O vento ainda batia nas cortinas, as páginas do caderno de Carlos erguiam-se de quando em quando, revelando algumas linhas impossíveis de se distinguir na penumbra.
“Se eu disser que já havia pensado nisso...”
“Você já teve todos esses pensamentos”, interrompeu Gustavo. “Não só os teve, como ainda os acalenta dentro de si, e certamente só faltou externá-los. Eu já os havia desenvolvido, e aguardava apenas para dizê-los. Mas não se preocupe tanto. A sua prima está aí, não está?”

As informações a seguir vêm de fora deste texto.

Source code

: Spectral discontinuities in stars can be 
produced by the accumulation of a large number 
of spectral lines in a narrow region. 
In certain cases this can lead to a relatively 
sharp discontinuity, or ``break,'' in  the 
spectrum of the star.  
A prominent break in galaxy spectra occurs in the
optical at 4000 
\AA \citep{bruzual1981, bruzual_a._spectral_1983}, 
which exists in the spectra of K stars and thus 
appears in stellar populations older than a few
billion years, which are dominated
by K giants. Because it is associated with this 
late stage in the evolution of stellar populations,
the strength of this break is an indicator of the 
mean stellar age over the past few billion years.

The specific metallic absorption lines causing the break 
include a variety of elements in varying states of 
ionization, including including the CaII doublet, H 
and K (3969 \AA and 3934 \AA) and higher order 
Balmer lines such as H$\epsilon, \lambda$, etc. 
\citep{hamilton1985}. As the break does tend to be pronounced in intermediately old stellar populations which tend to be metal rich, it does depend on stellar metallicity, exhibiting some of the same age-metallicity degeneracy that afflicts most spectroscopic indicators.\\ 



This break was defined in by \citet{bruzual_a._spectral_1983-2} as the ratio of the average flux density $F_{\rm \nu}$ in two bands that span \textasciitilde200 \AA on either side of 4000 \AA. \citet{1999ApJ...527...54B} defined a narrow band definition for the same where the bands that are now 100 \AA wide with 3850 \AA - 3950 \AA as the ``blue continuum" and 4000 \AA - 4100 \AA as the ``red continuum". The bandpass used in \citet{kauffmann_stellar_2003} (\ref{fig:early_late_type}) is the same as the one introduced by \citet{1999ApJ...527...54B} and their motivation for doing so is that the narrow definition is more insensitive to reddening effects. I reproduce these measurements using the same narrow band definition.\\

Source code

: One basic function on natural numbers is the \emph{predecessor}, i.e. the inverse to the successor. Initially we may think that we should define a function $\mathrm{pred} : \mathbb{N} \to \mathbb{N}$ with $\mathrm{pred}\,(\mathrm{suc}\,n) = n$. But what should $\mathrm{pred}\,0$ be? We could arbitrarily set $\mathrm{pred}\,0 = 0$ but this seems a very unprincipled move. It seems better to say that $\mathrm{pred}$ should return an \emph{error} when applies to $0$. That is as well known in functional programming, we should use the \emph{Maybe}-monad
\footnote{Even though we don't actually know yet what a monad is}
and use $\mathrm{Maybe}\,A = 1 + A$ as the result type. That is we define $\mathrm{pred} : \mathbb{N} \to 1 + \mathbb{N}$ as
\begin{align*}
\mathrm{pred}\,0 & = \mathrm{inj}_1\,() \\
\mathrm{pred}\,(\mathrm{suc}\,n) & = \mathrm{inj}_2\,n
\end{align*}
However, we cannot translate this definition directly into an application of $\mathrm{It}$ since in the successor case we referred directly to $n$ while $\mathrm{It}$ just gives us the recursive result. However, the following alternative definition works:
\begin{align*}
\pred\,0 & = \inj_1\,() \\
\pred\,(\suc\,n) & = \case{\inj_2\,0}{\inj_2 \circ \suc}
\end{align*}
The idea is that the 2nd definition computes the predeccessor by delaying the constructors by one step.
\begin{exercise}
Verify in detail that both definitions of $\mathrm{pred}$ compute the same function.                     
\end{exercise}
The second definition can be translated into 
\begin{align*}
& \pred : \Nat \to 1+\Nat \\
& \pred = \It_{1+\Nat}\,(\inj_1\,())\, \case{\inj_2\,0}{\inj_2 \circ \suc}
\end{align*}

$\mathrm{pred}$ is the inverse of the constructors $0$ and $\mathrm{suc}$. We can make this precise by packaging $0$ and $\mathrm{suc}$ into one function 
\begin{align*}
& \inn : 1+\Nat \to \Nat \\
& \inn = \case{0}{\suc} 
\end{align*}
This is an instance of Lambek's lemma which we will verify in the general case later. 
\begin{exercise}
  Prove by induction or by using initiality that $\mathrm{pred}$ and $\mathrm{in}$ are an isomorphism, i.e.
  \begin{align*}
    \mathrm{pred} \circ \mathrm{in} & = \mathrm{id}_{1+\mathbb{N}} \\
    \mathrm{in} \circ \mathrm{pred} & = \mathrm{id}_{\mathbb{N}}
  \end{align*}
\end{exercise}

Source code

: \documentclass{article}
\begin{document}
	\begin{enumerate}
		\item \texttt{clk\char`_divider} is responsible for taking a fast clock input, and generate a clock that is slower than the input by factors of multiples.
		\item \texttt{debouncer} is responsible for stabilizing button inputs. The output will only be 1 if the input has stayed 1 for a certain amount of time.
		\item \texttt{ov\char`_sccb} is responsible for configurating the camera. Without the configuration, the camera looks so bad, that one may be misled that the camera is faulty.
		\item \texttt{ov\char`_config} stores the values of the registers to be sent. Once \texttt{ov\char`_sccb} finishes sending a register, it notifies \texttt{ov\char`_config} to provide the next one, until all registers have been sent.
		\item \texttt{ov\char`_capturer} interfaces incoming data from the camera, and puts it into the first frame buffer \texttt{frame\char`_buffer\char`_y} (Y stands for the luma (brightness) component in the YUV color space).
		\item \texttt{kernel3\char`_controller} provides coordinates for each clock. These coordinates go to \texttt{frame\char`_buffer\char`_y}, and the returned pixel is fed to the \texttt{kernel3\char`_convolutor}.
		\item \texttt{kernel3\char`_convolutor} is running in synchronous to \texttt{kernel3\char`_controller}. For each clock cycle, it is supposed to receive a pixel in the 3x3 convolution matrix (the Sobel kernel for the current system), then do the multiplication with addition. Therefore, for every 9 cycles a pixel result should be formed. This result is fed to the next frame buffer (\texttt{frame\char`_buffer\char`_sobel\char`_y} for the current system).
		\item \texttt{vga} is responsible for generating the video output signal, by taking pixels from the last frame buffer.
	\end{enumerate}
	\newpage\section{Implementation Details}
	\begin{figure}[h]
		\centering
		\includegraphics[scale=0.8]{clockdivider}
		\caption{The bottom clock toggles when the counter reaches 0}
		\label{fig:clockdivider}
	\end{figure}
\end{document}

Carlos desligou, abrupto. Ergueu-se, foi até o banheiro, lavou o rosto. Examinou, pormenorizadamente, o rosto que se refletia na superfície lisa e perfeita do espelho. Depois enveredou pelo corredor escuro, cujos quadros, pendentes das paredes, esboçavam formas diáfanas. Estacionou uns instantes em frente ao quarto de hóspedes, refletindo. Foi com um leve rangido, que soou como um gemido das dobradiças ásperas, que a porta abriu-se cautelosamente, para depois ser fechada cuidadosamente, como para proteger um segredo.